Мама ушла в дом, чтобы не мешать беседе, Саша тоже было собрался, но дед показал ему, чтобы оставался. Матрёна тотчас же сноровисто расставила на столе наливки и какие-то кушанья.
– Здравствуй, Михаил Максимович, – сказал Александр Петрович.
– Что за юноша с вами? Внук? – спросил Кормилицын, поняв, что мальчик останется при их разговоре.
– Да, это внук – Александр Иванович Коновалов, – дед чуть подвинул юношу вперёд. – А это Михаил Максимович Кормилицын, купец 1-й гильдии, товарищ Никанора Алексеевича по мануфактурному делу.
– Ну, здравствуй, Александр Иванович, – Кормилицын протянул юноше руку, – Значит у деда учишься. Это правильно. Если сызмальства в дело вникаешь, на практике всё узнаёшь – это лучше всякого образования будет. Александр Петрович для нас всех лучший университет, у такого всем бы поучиться не зазорно.
Чувствовалось, что гость говорит любезности не совсем искренне, просто отдавая дань традициям. Слишком тороплива была его речь, слишком заметно желание побыстрее закончить положенный церемониал приветствия и приступить к делу. Наконец на веранду поднялся и второй гость.
– Здравствуй, Александр Петрович. Давненько мы с тобой не виделись. Вижу бодрость телесная тебя не оставляет, благодарение Господу. А я вот что-то совсем немощный стал. – Разорёнов обнял подошедшего Коновалова. А это неужели Саша, Ивана сын? Как вырос!
– Здравствуй, Никанор Алексеевич. Рад тебя видеть. Это внук, здесь посидит. Не помешает, думаю, он нашей беседе.
– Здравствуй, Александр Иванович. – старик Разорёнов пожал Саше руку, внимательно его рассматривая. – Не помешает, всё же о мануфактурах речь пойдёт. Уходит наше время, Александр Петрович. Вот уж, и смена растёт. И то сказать!
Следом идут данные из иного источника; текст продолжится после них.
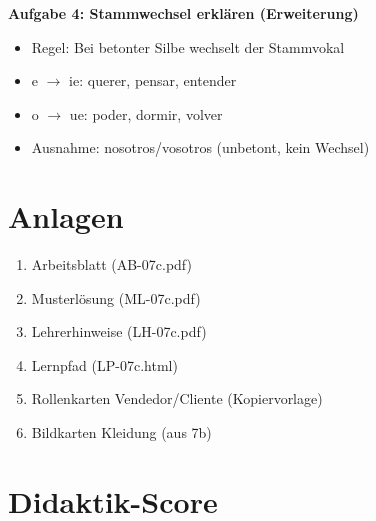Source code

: \documentclass[11pt,a4paper]{article}
\begin{document}
\textbf{Aufgabe 4: Stammwechsel erklären (Erweiterung)}
\begin{itemize}
    \item Regel: Bei betonter Silbe wechselt der Stammvokal
    \item e $\rightarrow$ ie: querer, pensar, entender
    \item o $\rightarrow$ ue: poder, dormir, volver
    \item Ausnahme: nosotros/vosotros (unbetont, kein Wechsel)
\end{itemize}

\section{Anlagen}

\begin{enumerate}
    \item Arbeitsblatt (AB-07c.pdf)
    \item Musterlösung (ML-07c.pdf)
    \item Lehrerhinweise (LH-07c.pdf)
    \item Lernpfad (LP-07c.html)
    \item Rollenkarten Vendedor/Cliente (Kopiervorlage)
    \item Bildkarten Kleidung (aus 7b)
\end{enumerate}

\newpage
\section{Didaktik-Score}
\end{document}
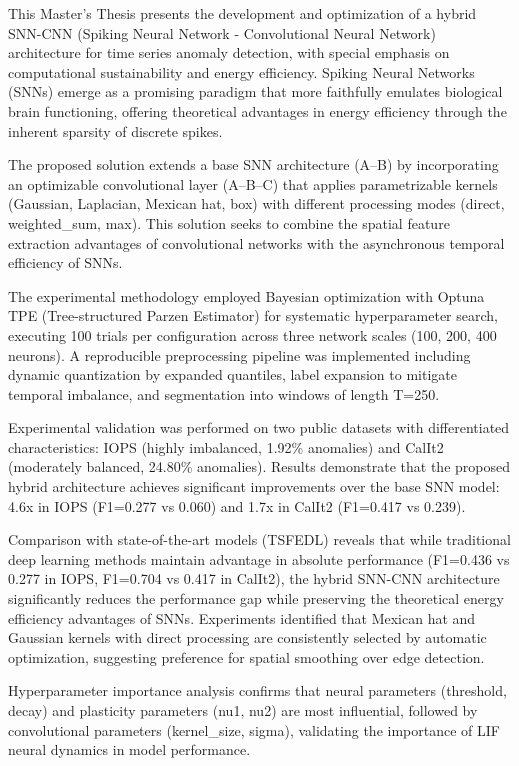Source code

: This Master's Thesis presents the development and optimization of a hybrid SNN-CNN (Spiking Neural Network - Convolutional Neural Network) architecture for time series anomaly detection, with special emphasis on computational sustainability and energy efficiency. Spiking Neural Networks (SNNs) emerge as a promising paradigm that more faithfully emulates biological brain functioning, offering theoretical advantages in energy efficiency through the inherent sparsity of discrete spikes.

The proposed solution extends a base SNN architecture (A--B) by incorporating an optimizable convolutional layer (A--B--C) that applies parametrizable kernels (Gaussian, Laplacian, Mexican hat, box) with different processing modes (direct, weighted\_sum, max). This solution seeks to combine the spatial feature extraction advantages of convolutional networks with the asynchronous temporal efficiency of SNNs.

The experimental methodology employed Bayesian optimization with Optuna TPE (Tree-structured Parzen Estimator) for systematic hyperparameter search, executing 100 trials per configuration across three network scales (100, 200, 400 neurons). A reproducible preprocessing pipeline was implemented including dynamic quantization by expanded quantiles, label expansion to mitigate temporal imbalance, and segmentation into windows of length T=250.

Experimental validation was performed on two public datasets with differentiated characteristics: IOPS (highly imbalanced, 1.92\% anomalies) and CalIt2 (moderately balanced, 24.80\% anomalies). Results demonstrate that the proposed hybrid architecture achieves significant improvements over the base SNN model: 4.6x in IOPS (F1=0.277 vs 0.060) and 1.7x in CalIt2 (F1=0.417 vs 0.239).

Comparison with state-of-the-art models (TSFEDL) reveals that while traditional deep learning methods maintain advantage in absolute performance (F1=0.436 vs 0.277 in IOPS, F1=0.704 vs 0.417 in CalIt2), the hybrid SNN-CNN architecture significantly reduces the performance gap while preserving the theoretical energy efficiency advantages of SNNs. Experiments identified that Mexican hat and Gaussian kernels with direct processing are consistently selected by automatic optimization, suggesting preference for spatial smoothing over edge detection.

Hyperparameter importance analysis confirms that neural parameters (threshold, decay) and plasticity parameters (nu1, nu2) are most influential, followed by convolutional parameters (kernel\_size, sigma), validating the importance of LIF neural dynamics in model performance.


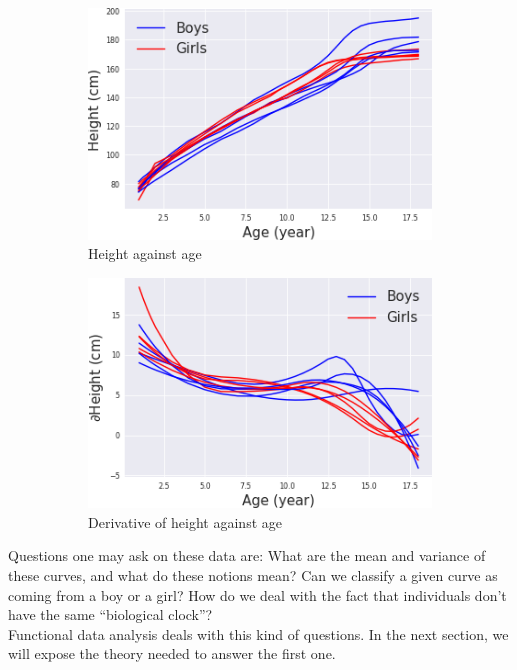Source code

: \documentclass[10pt, a4paper]{report}
\theoremstyle{definition}
\theoremstyle{remark}
\begin{document}
\begin{figure}[H]
	\centering
	\begin{subfigure}{.5\textwidth}
		\centering
		\includegraphics[width=.8\linewidth]{Code/images/11/growth}
		\caption{Height against age}
	\end{subfigure}%
	\begin{subfigure}{.5\textwidth}
		\centering
		\includegraphics[width=.8\linewidth]{Code/images/11/dgrowth}
		\caption{Derivative of height against age}
	\end{subfigure}
	\caption{}
	\label{fig:growth}
\end{figure}
Questions one may ask on these data are: What are the mean and variance of these curves, and what do these notions mean? Can we classify a given curve as coming from a boy or a girl? How do we deal with the fact that individuals don't have the same ``biological clock''?\\
Functional data analysis deals with this kind of questions. In the next section, we will expose the theory needed to answer the first one.
\end{document}
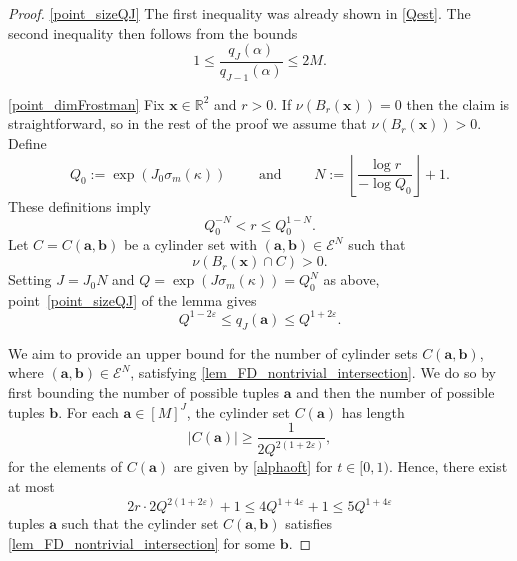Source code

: \documentclass[12pt, reqno]{amsart}
\theoremstyle{definition}
\theoremstyle{remark}
\numberwithin{equation}{section}
\def\alp{{\alpha}} \def\bfalp{{\boldsymbol \alpha}}
\def\kap{{\kappa}}
\def\sig{{\sigma}} \def\Sig{{\Sigma}} \def\bfsig{{\boldsymbol \sig}}
\def\eps{\varepsilon}
\def\le{\leqslant} \def\ge{\geqslant}
\def\ls{\leqslant} \def\gs{\geqslant}
\def \sig{{\sigma}}
\def \bR {\mathbb R}
\def \ba {\mathbf a}
\def \bb {\mathbf b}
\def \bx {\mathbf x}
\def \cE {\mathcal E}
\begin{document}
\begin{proof}
\eqref{point_sizeQJ} The first inequality was already shown in \eqref{Qest}. The second inequality then follows from the bounds
\[
1 \le
\frac{q_J(\alp)}{q_{J-1}(\alp)} \le 2M.
\]

\eqref{point_dimFrostman}  Fix $\bx\in\bR^2$ and $r>0.$ If $\nu(B_r(\bx))=0$ then the claim is straightforward, so in the rest of the proof we assume that $\nu(B_r(\bx))>0$. Define
\begin{equation} \label{def_Q0_N}
Q_0:=\exp(J_0 \sigma_m(\kappa)) \qquad \text{ and  } \qquad N:=\left\lfloor\frac{\log r}{-\log Q_0}\right\rfloor+1.
\end{equation}
These definitions imply  
\begin{equation} \label{r_level}
Q_0^{-N} < r \le Q_0^{1-N}.
\end{equation}
Let $C=C(\ba,\bb)$ be a cylinder set with $(\ba,\bb)\in\cE^N$  such that
\begin{equation} \label{lem_FD_nontrivial_intersection}
\nu\left(B_r(\bx)\cap C\right)>0.
\end{equation}
Setting  $J=J_0 N$ and $Q=\exp(J\sig_m(\kap))=Q_0^N$ as above, point~\eqref{point_sizeQJ} of the lemma gives
\begin{equation} \label{lem_FD_size_q}
Q^{1-2\varepsilon}
\le q_{J}(\ba)\le Q^{1+2\varepsilon}.
\end{equation}

We aim to provide an upper bound for the number of cylinder sets $C(\ba,\bb)$, where $(\ba,\bb) \in \cE^N$, satisfying \eqref{lem_FD_nontrivial_intersection}. We do so by first bounding the number of possible tuples $\ba$ and then the number of possible tuples $\bb$. For each $\ba\in [M]^{J}$, the cylinder set $C(\ba)$ has length 
\[
|C(\ba)| \gs \frac1{2Q^{2(1+2\eps)}},
\]
for the elements of $C(\ba)$ are given by \eqref{alphaoft} for $t \in [0,1)$.
Hence, there exist at most
\begin{equation} \label{lem_FD_ub_cylinders_a}
2r\cdot 2Q^{2(1+2\varepsilon)}+1 \ls 4Q^{1+4\varepsilon} +1 \ls 5Q^{1+4\varepsilon}
\end{equation}
tuples $\ba$ such that the cylinder set $C(\ba,\bb)$ satisfies \eqref{lem_FD_nontrivial_intersection} for some $\bb$.


\end{proof}
\end{document}

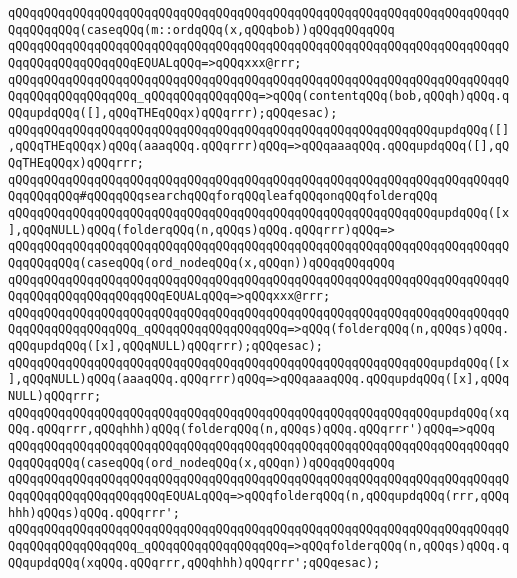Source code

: \verb|qQQqqQQqqQQqqQQqqQQqqQQqqQQqqQQqqQQqqQQqqQQqqQQqqQQqqQQqqQQqqQQqqQQqqQQqqQQqqQQq(caseqQQq(m::ordqQQq(x,qQQqbob))qQQqqQQqqQQq|\newline
\verb|qQQqqQQqqQQqqQQqqQQqqQQqqQQqqQQqqQQqqQQqqQQqqQQqqQQqqQQqqQQqqQQqqQQqqQQqqQQqqQQqqQQqqQQqEQUALqQQq=>qQQqxxx@rrr;|\newline
\verb|qQQqqQQqqQQqqQQqqQQqqQQqqQQqqQQqqQQqqQQqqQQqqQQqqQQqqQQqqQQqqQQqqQQqqQQqqQQqqQQqqQQqqQQq_qQQqqQQqqQQqqQQq=>qQQq(contentqQQq(bob,qQQqh)qQQq.qQQqupdqQQq([],qQQqTHEqQQqx)qQQqrrr);qQQqesac);|\newline
\verb|qQQqqQQqqQQqqQQqqQQqqQQqqQQqqQQqqQQqqQQqqQQqqQQqqQQqqQQqqQQqupdqQQq([],qQQqTHEqQQqx)qQQq(aaaqQQq.qQQqrrr)qQQq=>qQQqaaaqQQq.qQQqupdqQQq([],qQQqTHEqQQqx)qQQqrrr;|\newline
\verb|qQQqqQQqqQQqqQQqqQQqqQQqqQQqqQQqqQQqqQQqqQQqqQQqqQQqqQQqqQQqqQQqqQQqqQQqqQQqqQQq#qQQqqQQqsearchqQQqforqQQqleafqQQqonqQQqfolderqQQq|\newline
\verb|qQQqqQQqqQQqqQQqqQQqqQQqqQQqqQQqqQQqqQQqqQQqqQQqqQQqqQQqqQQqupdqQQq([x],qQQqNULL)qQQq(folderqQQq(n,qQQqs)qQQq.qQQqrrr)qQQq=>|\newline
\verb|qQQqqQQqqQQqqQQqqQQqqQQqqQQqqQQqqQQqqQQqqQQqqQQqqQQqqQQqqQQqqQQqqQQqqQQqqQQqqQQq(caseqQQq(ord_nodeqQQq(x,qQQqn))qQQqqQQqqQQq|\newline
\verb|qQQqqQQqqQQqqQQqqQQqqQQqqQQqqQQqqQQqqQQqqQQqqQQqqQQqqQQqqQQqqQQqqQQqqQQqqQQqqQQqqQQqqQQqqQQqEQUALqQQq=>qQQqxxx@rrr;|\newline
\verb|qQQqqQQqqQQqqQQqqQQqqQQqqQQqqQQqqQQqqQQqqQQqqQQqqQQqqQQqqQQqqQQqqQQqqQQqqQQqqQQqqQQqqQQq_qQQqqQQqqQQqqQQqqQQq=>qQQq(folderqQQq(n,qQQqs)qQQq.qQQqupdqQQq([x],qQQqNULL)qQQqrrr);qQQqesac);|\newline
\verb|qQQqqQQqqQQqqQQqqQQqqQQqqQQqqQQqqQQqqQQqqQQqqQQqqQQqqQQqqQQqupdqQQq([x],qQQqNULL)qQQq(aaaqQQq.qQQqrrr)qQQq=>qQQqaaaqQQq.qQQqupdqQQq([x],qQQqNULL)qQQqrrr;|\newline
\verb|qQQqqQQqqQQqqQQqqQQqqQQqqQQqqQQqqQQqqQQqqQQqqQQqqQQqqQQqqQQqupdqQQq(xqQQq.qQQqrrr,qQQqhhh)qQQq(folderqQQq(n,qQQqs)qQQq.qQQqrrr')qQQq=>qQQq|\newline
\verb|qQQqqQQqqQQqqQQqqQQqqQQqqQQqqQQqqQQqqQQqqQQqqQQqqQQqqQQqqQQqqQQqqQQqqQQqqQQqqQQq(caseqQQq(ord_nodeqQQq(x,qQQqn))qQQqqQQqqQQq|\newline
\verb|qQQqqQQqqQQqqQQqqQQqqQQqqQQqqQQqqQQqqQQqqQQqqQQqqQQqqQQqqQQqqQQqqQQqqQQqqQQqqQQqqQQqqQQqqQQqEQUALqQQq=>qQQqfolderqQQq(n,qQQqupdqQQq(rrr,qQQqhhh)qQQqs)qQQq.qQQqrrr';|\newline
\verb|qQQqqQQqqQQqqQQqqQQqqQQqqQQqqQQqqQQqqQQqqQQqqQQqqQQqqQQqqQQqqQQqqQQqqQQqqQQqqQQqqQQqqQQq_qQQqqQQqqQQqqQQqqQQq=>qQQqfolderqQQq(n,qQQqs)qQQq.qQQqupdqQQq(xqQQq.qQQqrrr,qQQqhhh)qQQqrrr';qQQqesac);|\newline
Тебе днями сколько исполнилось? Семьдесят семь? А мне скоро семьдесят лет сравняется, если не помру раньше.
– Что вы такое говорите, Никанор Алексеевич. Мы все молимся, чтобы Господь вам многая лета послал, живите, нас наставляйте уму разуму, – сказал Михаил Максимович. Разорёнов только махнул на него рукой
– Ты сам кого хочешь наставишь. – пробурчал старик и сказал Коновалову-старшему: – Это Михаил побеседовать хотел. Что-то по фабричным делам, я не вникаю уже. Тебя вот повидать приехал.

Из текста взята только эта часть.